Calvary Episcopal Church is an Episcopal church in Americus, Georgia. First organized in 1864, the current building was constructed in 1921. It is one of the contributing properties to the Americus Historic District since 1976.

In 2017, the church reported 250 members; in 2023, it reported 187 members. No membership statistics were reported in 2024 national parochial reports. Plate and pledge financial support reported by the church in 2024 was $329,685. Average Sunday Attendance (ASA) reported in 2024 was 55 persons. This was a relative decrease on ASA of 71 in 2020.

==A Ralph Adams Cram Church in Americus, Georgia==

It was an example of a major architectural movement, summed up in a tiny historical event. In 1917, the congregation of Calvary Episcopal Church in Americus, Georgia, moved their decaying "Carpenter Gothic" church off its site to make room for a new church by Ralph Adams Cram, who was arguably the leading ecclesiastical architect in America.

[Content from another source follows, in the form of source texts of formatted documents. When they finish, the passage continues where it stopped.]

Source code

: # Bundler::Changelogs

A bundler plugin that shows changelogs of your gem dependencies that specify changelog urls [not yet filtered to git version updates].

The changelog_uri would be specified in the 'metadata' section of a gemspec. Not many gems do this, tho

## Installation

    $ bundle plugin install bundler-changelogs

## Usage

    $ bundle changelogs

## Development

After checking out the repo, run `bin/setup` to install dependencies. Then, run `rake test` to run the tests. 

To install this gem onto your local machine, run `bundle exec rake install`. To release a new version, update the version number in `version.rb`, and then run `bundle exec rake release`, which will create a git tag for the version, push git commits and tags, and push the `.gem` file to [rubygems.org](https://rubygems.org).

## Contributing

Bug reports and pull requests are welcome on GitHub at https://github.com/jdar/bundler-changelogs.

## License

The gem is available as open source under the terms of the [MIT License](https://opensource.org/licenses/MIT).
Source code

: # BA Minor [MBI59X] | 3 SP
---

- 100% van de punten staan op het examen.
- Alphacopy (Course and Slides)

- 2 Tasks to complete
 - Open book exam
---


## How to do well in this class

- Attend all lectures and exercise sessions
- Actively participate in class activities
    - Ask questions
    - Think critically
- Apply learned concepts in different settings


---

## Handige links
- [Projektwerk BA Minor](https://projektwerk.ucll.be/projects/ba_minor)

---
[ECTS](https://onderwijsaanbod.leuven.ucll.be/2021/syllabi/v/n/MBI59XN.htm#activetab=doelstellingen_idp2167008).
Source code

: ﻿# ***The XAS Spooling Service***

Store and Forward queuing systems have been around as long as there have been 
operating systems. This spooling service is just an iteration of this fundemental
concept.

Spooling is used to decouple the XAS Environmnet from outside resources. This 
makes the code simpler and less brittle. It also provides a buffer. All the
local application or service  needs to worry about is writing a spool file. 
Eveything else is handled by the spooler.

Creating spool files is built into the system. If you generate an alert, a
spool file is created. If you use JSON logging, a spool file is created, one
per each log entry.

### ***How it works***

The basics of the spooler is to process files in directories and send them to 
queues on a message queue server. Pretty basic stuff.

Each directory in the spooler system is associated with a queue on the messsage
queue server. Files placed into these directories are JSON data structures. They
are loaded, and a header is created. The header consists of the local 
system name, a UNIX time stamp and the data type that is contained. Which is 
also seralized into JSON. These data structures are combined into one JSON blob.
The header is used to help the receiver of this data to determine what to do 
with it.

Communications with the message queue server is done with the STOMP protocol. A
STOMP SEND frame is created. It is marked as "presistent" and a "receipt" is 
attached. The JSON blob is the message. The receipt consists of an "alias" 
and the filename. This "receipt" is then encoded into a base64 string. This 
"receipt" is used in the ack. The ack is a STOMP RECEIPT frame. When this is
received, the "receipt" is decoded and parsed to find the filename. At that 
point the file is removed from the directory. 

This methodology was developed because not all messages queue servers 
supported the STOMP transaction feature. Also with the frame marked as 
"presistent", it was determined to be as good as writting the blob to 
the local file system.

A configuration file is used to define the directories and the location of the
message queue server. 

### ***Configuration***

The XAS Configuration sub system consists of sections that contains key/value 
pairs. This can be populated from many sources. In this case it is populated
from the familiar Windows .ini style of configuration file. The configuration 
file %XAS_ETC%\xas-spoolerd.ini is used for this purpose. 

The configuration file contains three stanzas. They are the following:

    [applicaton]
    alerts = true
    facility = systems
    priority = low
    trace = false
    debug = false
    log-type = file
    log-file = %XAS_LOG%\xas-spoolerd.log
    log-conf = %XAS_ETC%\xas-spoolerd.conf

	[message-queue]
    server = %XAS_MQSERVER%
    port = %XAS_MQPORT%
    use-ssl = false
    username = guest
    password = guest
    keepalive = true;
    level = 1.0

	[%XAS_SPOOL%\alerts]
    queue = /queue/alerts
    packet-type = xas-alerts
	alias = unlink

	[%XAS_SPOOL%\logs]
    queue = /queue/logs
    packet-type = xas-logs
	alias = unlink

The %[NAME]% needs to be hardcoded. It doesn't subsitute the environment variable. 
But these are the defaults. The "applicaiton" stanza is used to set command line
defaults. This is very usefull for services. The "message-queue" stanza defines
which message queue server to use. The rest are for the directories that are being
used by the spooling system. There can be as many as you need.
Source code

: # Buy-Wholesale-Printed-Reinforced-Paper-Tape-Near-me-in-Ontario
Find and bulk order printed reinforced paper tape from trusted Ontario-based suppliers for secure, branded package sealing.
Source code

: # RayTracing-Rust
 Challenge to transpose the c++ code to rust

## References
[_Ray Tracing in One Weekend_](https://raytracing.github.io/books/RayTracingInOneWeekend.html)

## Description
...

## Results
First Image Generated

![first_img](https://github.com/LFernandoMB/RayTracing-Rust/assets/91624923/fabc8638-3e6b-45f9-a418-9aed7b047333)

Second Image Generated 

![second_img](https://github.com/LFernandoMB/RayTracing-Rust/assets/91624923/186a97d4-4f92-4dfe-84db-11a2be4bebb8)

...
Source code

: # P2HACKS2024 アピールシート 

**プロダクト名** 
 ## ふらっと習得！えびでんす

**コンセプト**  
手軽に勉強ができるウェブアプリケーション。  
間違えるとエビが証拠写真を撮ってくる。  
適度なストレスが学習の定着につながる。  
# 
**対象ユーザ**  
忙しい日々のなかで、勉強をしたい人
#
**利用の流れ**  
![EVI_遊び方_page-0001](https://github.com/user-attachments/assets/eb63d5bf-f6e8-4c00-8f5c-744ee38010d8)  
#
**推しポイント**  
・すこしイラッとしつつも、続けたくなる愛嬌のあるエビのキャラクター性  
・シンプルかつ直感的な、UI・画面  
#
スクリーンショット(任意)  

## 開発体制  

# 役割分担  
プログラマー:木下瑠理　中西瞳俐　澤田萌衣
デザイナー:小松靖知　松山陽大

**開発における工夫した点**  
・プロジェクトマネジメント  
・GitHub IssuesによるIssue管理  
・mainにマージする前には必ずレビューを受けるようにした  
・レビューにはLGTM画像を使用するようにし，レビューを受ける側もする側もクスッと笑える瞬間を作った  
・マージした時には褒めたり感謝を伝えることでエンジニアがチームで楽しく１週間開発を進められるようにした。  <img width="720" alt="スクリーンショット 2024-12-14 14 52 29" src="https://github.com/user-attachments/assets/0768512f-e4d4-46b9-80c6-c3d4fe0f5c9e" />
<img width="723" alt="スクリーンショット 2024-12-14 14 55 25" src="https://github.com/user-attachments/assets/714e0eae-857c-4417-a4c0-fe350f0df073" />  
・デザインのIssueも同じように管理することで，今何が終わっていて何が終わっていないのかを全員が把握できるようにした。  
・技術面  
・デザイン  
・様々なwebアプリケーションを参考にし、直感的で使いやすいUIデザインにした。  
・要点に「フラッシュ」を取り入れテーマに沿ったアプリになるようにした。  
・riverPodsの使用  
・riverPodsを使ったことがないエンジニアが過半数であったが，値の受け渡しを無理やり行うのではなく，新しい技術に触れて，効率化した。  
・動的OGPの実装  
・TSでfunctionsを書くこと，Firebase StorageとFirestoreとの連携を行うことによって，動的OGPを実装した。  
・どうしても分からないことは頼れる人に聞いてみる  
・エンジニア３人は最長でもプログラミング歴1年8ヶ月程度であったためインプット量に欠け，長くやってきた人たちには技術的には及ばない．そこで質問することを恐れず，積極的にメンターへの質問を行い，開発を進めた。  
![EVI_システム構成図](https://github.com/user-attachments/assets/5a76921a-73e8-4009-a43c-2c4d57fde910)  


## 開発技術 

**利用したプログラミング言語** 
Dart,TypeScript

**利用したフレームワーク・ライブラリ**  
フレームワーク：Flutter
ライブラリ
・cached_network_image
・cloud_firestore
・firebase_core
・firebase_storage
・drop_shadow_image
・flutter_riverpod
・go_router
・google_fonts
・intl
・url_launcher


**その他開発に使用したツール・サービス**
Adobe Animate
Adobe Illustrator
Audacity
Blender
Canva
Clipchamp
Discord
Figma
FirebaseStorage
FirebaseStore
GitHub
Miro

No event could better summarize Cram's influence on American church architecture, for it was Cram himself, in his condemnation of "Carpenter Gothic" (and nineteenth-century American Gothic in general), who had succeeded in "revolutionizing the entire visual expression of American Christianity in this century." Of "Carpenter Gothic," for example, Cram had written, "the sheer savagery of these box-like wooden structures, with their toothpick pinnacles and their adventitious buttresses of seven-eights-inch board and their jigsaw ornament, find no rival in all history."

Cram forcefully argued that nineteenth-century American Gothic has resulted in nothing but sham and pretentiousness, and he considered the fifty-year period after 1930 to have been "worse than at any time or in any place recorded in history." Such a strident polemic was based on moral as well as aesthetic grounds. According to Cram, the nineteenth-century Gothicists had been guilty of practicing "archaeology" rather than art, through the servile imitation of historical models. Furthermore, by their use of sham materials and construction methods, they had added pretentiousness to their sins.

Cram, thus, argued for a return to the first principles of Gothic architecture whereby the artificial, derivative qualities of the previous decades could be avoided and a new organic structural integrity as well as functional responsiveness could be gained. In short, he advised architects "to study the motives and principles of Medieval Christian architecture rather than the mouldings."

In addition, Cram, by way of Ruskin, had fully embraced the doctrine of honest structural expression which, in church buildings, became for Cram an inviolable law: "If a church is not honest - honest in its design, its construction, its decoration-it is nothing; and any added richness, if it is the richness of falsity, is only added sham."

==History==
The parish was established in Americus, Georgia in 1864 as the second attempt by the Episcopal Church at a presence in the city. In 1869, Bishop John W. Beckwith presided over the placement of the cornerstone for the first church house. In 1905, the Reverend James Bolan Lawrence became rector of the parish, a position he would hold until 1947. In 1910, the church hosted the annual convention for the Episcopal Diocese of Georgia. In March 1919, construction began on the current building, built on the same location as the original building. The architect in charge of the building's design was noted ecclesiastical architect Ralph Adams Cram. The building was completed in 1921.

In 2000, major renovations were completed on the building. In 2014, the Georgia Historical Society erected a Georgia historical marker commemorating the history of the church. In 2017, the church and the nearby Lee Street Bridge were placed on the Georgia Trust for Historic Preservation's list of Places in Peril due to concerns regarding the replacement of the Lee Street Bridge with a larger bridge that could negatively affect the historicity of the area. These concerns were later satiated, as the replacement bridge was the same height as the previous bridge.